Dataset excerpts:
*** Begin section ***
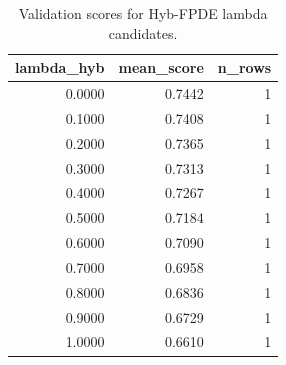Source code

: \begin{table}[t]
\caption{Validation scores for Hyb-FPDE lambda candidates.}
\label{tab:lambda_distribution_computed}
\centering
\begin{tabular}{rrr}
\toprule
lambda\_hyb & mean\_score & n\_rows \\
\midrule
0.0000 & 0.7442 & 1 \\
0.1000 & 0.7408 & 1 \\
0.2000 & 0.7365 & 1 \\
0.3000 & 0.7313 & 1 \\
0.4000 & 0.7267 & 1 \\
0.5000 & 0.7184 & 1 \\
0.6000 & 0.7090 & 1 \\
0.7000 & 0.6958 & 1 \\
0.8000 & 0.6836 & 1 \\
0.9000 & 0.6729 & 1 \\
1.0000 & 0.6610 & 1 \\
\bottomrule
\end{tabular}

\end{table}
*** End section ***
Your task is to retype, exactly and only, the lines from the one with "0.9000 & 0.6729 & 1 \\" through the final line above.

• Completed exercise
0.9000 & 0.6729 & 1 \\
1.0000 & 0.6610 & 1 \\
\bottomrule
\end{tabular}

\end{table}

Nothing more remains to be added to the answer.